Улыбка ушла с ее губ.

— Но я не шучу — вот в чем дело. Это на самом деле так.

— Ты ведь как будто бы католичка?

— Ты это помнишь?

— Как видишь. — Я хотел добавить, что это почти все, что я про нее знаю. Но почему-то не стал.

— Что ж, — она тряхнула головой — как и раньше, в детстве. — Отец Гвидо меня исповедует.

— Да? Так у него, верно, дурной сон — у отца. А что твоя мать? — Говоря по свести, я не хотел упускать инициативу. С ней, как я знал, это было небезопасно. Я все равно уже проиграл, с первых слов, это было ясно, но держался как мог, покамест.

— Она сама старая б…, — сказала Тоня, не понижая голос. Старушка на стуле прервала дрёму.

— Ты хочешь сказать — ты в нее? — спросил я, криво усмехаясь.

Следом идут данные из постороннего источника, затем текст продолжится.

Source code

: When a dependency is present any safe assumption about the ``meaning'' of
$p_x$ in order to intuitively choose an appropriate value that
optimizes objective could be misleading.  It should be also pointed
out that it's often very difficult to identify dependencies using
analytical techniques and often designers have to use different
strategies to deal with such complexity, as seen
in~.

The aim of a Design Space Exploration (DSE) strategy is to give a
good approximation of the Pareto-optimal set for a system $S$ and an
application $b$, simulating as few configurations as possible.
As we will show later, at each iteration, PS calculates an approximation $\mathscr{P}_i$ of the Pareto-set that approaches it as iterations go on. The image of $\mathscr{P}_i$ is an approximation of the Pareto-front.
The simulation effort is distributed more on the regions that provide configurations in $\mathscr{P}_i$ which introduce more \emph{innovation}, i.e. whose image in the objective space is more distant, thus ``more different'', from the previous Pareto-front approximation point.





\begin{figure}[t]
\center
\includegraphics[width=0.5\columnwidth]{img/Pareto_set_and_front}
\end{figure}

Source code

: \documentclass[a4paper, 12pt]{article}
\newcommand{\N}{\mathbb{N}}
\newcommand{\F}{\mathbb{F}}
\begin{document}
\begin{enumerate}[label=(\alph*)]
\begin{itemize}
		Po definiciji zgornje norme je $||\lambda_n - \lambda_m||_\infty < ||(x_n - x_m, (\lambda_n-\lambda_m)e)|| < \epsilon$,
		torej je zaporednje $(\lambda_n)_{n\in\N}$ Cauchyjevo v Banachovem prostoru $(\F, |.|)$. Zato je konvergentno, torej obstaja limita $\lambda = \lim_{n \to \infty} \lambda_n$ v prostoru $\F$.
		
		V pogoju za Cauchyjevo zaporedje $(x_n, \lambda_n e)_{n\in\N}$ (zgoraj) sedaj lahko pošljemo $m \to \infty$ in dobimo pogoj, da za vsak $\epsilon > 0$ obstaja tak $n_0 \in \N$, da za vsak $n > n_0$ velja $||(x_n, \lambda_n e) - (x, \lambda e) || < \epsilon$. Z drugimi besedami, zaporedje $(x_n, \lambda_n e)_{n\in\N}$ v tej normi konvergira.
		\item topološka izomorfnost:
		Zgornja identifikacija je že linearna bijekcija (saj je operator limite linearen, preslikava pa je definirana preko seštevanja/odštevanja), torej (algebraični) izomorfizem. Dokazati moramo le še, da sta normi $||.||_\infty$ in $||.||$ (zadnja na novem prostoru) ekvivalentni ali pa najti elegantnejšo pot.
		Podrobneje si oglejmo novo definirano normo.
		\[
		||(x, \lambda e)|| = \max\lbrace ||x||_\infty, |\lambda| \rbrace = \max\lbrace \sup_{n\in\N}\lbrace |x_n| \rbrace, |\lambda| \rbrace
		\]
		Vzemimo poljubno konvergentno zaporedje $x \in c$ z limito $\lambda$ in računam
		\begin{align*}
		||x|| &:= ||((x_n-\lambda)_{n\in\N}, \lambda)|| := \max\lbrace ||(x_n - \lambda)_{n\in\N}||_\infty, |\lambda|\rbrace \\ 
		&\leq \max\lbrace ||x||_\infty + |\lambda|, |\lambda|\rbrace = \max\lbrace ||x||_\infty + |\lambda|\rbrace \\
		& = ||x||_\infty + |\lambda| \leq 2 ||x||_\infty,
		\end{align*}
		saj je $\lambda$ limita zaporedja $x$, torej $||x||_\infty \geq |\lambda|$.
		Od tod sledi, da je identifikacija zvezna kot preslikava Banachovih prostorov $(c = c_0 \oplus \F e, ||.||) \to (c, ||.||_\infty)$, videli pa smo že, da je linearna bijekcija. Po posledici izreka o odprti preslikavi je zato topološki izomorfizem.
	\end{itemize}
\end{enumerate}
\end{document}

— Ты имел случай это узнать.

— Почему ты мне это говоришь?

Она пожала плечами.

— К чему ходить вокруг да около? Ведь ты этого хотел?

Я почувствовал, что краснею. Это было уж слишком.

— Хорошо, — сказал я. — Так назначь свидание мне.

— Требуешь доказательств?

— Положим.

— Изволь. Мы обсудим этот вопрос.

Она опять улыбнулась.

«Соглядатай» Саврасова — виноват, «Созерцатель» (воспетый, кажется, Достоевским), — изо всех сил делал вид, что смотрит вдаль.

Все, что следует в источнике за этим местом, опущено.